一、天智天皇は663年役行者(えんのぎょうじゃ)に勅して即位前の中大兄皇子のおん時と同様に「国内(くぬち)幸あれ民やすかれ」と祈らせたもう大修法が行われました。其のとき金龍満願不動明王ご示現なされ災難厄除、万病、抜苦、願望成就等をお説きなされ「病い抜き不動明王」の別名をもっておかげを頂くお参りが多いです。重岩明神は役行者の御奉祀であります。なお天智天皇おん孫の「市原王さま」もお若い時にお参りなされて無上の幸を頂き
いなたきに、きすめる玉は二つなし
こなた、かなたも君がまにまに・・・・・
と万葉集(四一二)に歌われ「日本一の玉の幸」であることを御証明です。
一、弘法大師(810弘仁元年春)三十七才の御時泉州マキノオ山(現在は西国観音霊場第四番、施福寺)から御来光なされ秘密真言の御修法によって宝の玉は十三佛を中心とする大曼荼羅となって現われ、十三佛一切の萬得を頂いて宝大師と成りたまい古くから参籠している修行者の協力を得て阿字大本願(即身成佛、密厳浄土)による十三佛虚空蔵尊(こくうぞうそん)を主体とする伊奈瀧大宝院萬徳山瀧法寺を御開創なされ産土大神として伊奈瀧大権現(大宝明神)と三宝大荒神そして七福神、歓喜天、四天王、稲荷大明神などを御奉祀なされたのであります。
いで立ちて道は明るし身はかろし
行くては近し玉のいなたき
入定の我は伊奈瀧本高野(ほんこうや)
衆生済度の玉とかがやく・・・・・
と申すお歌が伝わっています。
一、鎌倉時代の中期(1265)近江国三井寺の傑僧、実伊上人、宝参り霊場を信奉し全盛期(1265〜1585)ともいうべき基礎を築き千手観世音菩薩、不空羂索観世音菩薩(みちびき観音)および西国観音霊場の石像奉祀も同上人の霊夢によるものです。
誰ゆえに何くだくらん伊奈瀧に
寄せくる玉の二つなき身を(実伊上人)
ありがたや宝参りの瀧法寺(おたきでら)
十三佛の浄土なりけり (実伊上人)
一、紀伊之国、有田、日高と二郡の領主で威勢のよい湯川直春一族の庇護を受けて其れ相応の隆昌を得るも天正13年(1585)豊臣軍の焼討ちに遭遇・・・。現在の寺域は元々奥之院であり本坊、三重塔、庫裡等は山麓の畠、山門は県道と橋の中間にありました。現在でも瀧之口一帯は門前と申します。因に瀧法寺を守る衛星の城として赤松城、寺山城、牙城、高城、印南要害榎木城、印南原城、青垣内城、門前城、隠野砦など十ヶ所あります。

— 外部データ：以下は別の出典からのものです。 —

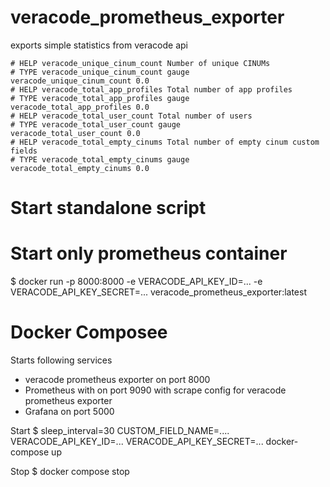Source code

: # veracode_prometheus_exporter
exports simple statistics from veracode api

```
# HELP veracode_unique_cinum_count Number of unique CINUMs
# TYPE veracode_unique_cinum_count gauge
veracode_unique_cinum_count 0.0
# HELP veracode_total_app_profiles Total number of app profiles
# TYPE veracode_total_app_profiles gauge
veracode_total_app_profiles 0.0
# HELP veracode_total_user_count Total number of users
# TYPE veracode_total_user_count gauge
veracode_total_user_count 0.0
# HELP veracode_total_empty_cinums Total number of empty cinum custom fields
# TYPE veracode_total_empty_cinums gauge
veracode_total_empty_cinums 0.0
```


# Start standalone script


# Start only prometheus container

$ docker run -p 8000:8000 -e VERACODE_API_KEY_ID=... -e VERACODE_API_KEY_SECRET=... veracode_prometheus_exporter:latest

# Docker Composee 

Starts following services 
- veracode prometheus exporter on port 8000
- Prometheus with on port 9090 with scrape config for veracode prometheus exporter
- Grafana on port 5000 

Start
$ sleep_interval=30 CUSTOM_FIELD_NAME=.... VERACODE_API_KEY_ID=... VERACODE_API_KEY_SECRET=... docker-compose up 

Stop 
$ docker compose stop
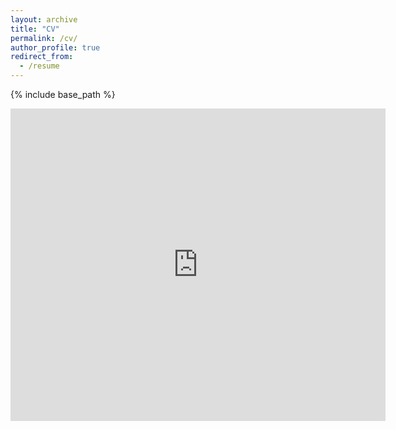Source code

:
 ```yaml
---
layout: archive
title: "CV"
permalink: /cv/
author_profile: true
redirect_from:
  - /resume
---
```


{% include base_path %}

<embed src="https://im-fengyin.github.io/files/cv.pdf" type="application/pdf" width="600px" height="500px" />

一、徳川頼信南龍公は天然の景勝と霊験あらたかな宝参り霊場を讃え且つ湯川直春一族の事蹟にも鑑みて南陽山南龍院の院山号および五百石の扶持、灯明料等を賜っています。然し旧印南原村(千石)は元々寺領であり密接な関係にあります。
●みちびき観音・病い抜き不動明王
十三佛さまをよく信心しますと、願望成就、健康・安全、智恵・出世、病気平癒、ボケ・ウツ病、もの忘れなど限りなくありがたいみ佛です。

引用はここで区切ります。